▸ **Your goal**:
Within the entries below, find the portion that opens with the line containing "update dependency @aws-sdk/client-s3" and closes with the line containing "update dependency postcss-import". Retype that portion exactly and only.

▸ **Document images with source code**:
..............................

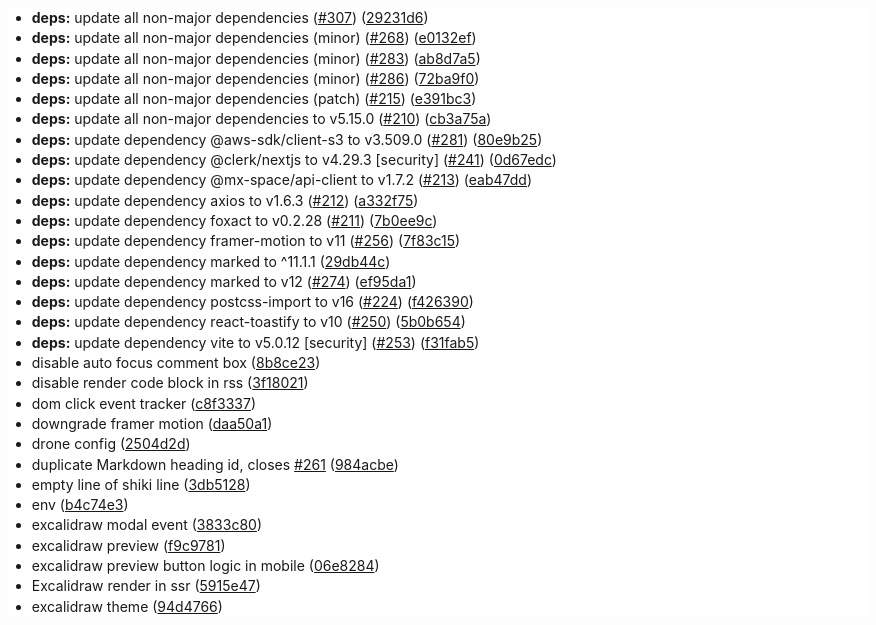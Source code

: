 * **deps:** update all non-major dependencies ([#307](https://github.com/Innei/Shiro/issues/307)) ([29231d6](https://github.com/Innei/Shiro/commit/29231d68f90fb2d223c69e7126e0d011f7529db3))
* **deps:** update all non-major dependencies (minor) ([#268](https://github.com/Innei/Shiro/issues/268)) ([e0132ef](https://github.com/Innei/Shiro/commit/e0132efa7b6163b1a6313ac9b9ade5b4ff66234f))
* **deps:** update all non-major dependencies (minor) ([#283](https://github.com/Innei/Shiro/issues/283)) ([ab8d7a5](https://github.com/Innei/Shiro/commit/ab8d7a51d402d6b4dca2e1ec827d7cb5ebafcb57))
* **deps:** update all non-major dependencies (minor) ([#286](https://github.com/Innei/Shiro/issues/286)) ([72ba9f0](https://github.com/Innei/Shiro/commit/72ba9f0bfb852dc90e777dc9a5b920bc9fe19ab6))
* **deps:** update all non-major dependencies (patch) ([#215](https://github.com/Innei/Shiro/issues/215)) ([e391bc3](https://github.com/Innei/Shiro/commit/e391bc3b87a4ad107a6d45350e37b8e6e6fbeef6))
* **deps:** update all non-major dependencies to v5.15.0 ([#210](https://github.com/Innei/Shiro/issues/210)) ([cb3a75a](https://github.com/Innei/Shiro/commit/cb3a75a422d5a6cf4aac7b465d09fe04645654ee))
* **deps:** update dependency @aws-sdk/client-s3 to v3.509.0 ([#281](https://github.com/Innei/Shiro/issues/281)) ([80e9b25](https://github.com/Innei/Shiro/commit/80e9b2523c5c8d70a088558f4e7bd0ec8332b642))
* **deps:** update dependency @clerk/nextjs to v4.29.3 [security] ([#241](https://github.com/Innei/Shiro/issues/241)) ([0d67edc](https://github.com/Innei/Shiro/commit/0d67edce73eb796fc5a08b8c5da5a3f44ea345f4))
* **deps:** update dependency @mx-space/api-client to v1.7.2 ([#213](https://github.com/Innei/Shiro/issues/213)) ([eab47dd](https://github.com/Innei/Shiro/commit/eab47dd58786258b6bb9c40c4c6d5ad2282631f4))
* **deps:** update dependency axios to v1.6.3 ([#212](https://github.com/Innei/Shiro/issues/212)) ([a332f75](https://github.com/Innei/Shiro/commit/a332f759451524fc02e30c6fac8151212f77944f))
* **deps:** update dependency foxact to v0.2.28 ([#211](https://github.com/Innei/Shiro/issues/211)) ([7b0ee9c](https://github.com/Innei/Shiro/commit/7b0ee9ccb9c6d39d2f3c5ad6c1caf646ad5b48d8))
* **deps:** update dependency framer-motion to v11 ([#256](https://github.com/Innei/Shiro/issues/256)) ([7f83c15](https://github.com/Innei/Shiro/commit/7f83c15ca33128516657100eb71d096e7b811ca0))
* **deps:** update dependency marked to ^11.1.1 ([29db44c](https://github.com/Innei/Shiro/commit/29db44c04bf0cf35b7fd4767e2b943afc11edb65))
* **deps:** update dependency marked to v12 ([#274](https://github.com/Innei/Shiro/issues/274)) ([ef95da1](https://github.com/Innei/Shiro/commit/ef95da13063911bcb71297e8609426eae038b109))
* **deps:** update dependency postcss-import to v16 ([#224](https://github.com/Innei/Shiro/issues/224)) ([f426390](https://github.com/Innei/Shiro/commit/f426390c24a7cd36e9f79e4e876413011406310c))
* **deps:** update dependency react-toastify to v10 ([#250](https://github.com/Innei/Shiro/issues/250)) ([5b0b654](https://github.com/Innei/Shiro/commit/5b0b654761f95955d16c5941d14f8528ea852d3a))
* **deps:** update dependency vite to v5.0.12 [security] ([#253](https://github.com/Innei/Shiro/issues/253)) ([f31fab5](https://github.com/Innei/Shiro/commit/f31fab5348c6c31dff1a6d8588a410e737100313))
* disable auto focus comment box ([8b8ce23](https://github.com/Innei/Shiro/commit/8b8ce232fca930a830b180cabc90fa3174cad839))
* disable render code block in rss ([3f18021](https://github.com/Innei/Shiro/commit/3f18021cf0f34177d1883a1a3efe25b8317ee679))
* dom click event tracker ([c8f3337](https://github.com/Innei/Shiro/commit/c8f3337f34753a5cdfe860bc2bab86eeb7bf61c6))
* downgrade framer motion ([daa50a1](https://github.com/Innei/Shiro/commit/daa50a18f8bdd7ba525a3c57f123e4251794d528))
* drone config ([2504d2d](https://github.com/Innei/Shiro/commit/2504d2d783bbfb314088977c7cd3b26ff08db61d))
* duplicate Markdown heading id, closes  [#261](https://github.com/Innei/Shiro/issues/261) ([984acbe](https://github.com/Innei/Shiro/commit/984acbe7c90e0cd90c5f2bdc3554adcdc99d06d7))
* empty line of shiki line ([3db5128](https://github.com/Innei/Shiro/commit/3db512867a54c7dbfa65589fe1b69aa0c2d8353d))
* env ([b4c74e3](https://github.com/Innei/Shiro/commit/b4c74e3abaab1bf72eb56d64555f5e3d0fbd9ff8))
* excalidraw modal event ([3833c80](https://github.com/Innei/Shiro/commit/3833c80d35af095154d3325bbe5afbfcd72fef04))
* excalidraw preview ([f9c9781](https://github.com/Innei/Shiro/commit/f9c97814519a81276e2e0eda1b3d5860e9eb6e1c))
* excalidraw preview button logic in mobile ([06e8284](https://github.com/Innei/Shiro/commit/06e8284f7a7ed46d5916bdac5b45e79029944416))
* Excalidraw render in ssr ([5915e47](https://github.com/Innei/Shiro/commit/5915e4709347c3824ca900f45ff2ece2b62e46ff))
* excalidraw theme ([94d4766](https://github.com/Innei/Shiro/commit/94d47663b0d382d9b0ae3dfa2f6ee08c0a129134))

..............................

▸ **Result below**:
* **deps:** update dependency @aws-sdk/client-s3 to v3.509.0 ([#281](https://github.com/Innei/Shiro/issues/281)) ([80e9b25](https://github.com/Innei/Shiro/commit/80e9b2523c5c8d70a088558f4e7bd0ec8332b642))
* **deps:** update dependency @clerk/nextjs to v4.29.3 [security] ([#241](https://github.com/Innei/Shiro/issues/241)) ([0d67edc](https://github.com/Innei/Shiro/commit/0d67edce73eb796fc5a08b8c5da5a3f44ea345f4))
* **deps:** update dependency @mx-space/api-client to v1.7.2 ([#213](https://github.com/Innei/Shiro/issues/213)) ([eab47dd](https://github.com/Innei/Shiro/commit/eab47dd58786258b6bb9c40c4c6d5ad2282631f4))
* **deps:** update dependency axios to v1.6.3 ([#212](https://github.com/Innei/Shiro/issues/212)) ([a332f75](https://github.com/Innei/Shiro/commit/a332f759451524fc02e30c6fac8151212f77944f))
* **deps:** update dependency foxact to v0.2.28 ([#211](https://github.com/Innei/Shiro/issues/211)) ([7b0ee9c](https://github.com/Innei/Shiro/commit/7b0ee9ccb9c6d39d2f3c5ad6c1caf646ad5b48d8))
* **deps:** update dependency framer-motion to v11 ([#256](https://github.com/Innei/Shiro/issues/256)) ([7f83c15](https://github.com/Innei/Shiro/commit/7f83c15ca33128516657100eb71d096e7b811ca0))
* **deps:** update dependency marked to ^11.1.1 ([29db44c](https://github.com/Innei/Shiro/commit/29db44c04bf0cf35b7fd4767e2b943afc11edb65))
* **deps:** update dependency marked to v12 ([#274](https://github.com/Innei/Shiro/issues/274)) ([ef95da1](https://github.com/Innei/Shiro/commit/ef95da13063911bcb71297e8609426eae038b109))
* **deps:** update dependency postcss-import to v16 ([#224](https://github.com/Innei/Shiro/issues/224)) ([f426390](https://github.com/Innei/Shiro/commit/f426390c24a7cd36e9f79e4e876413011406310c))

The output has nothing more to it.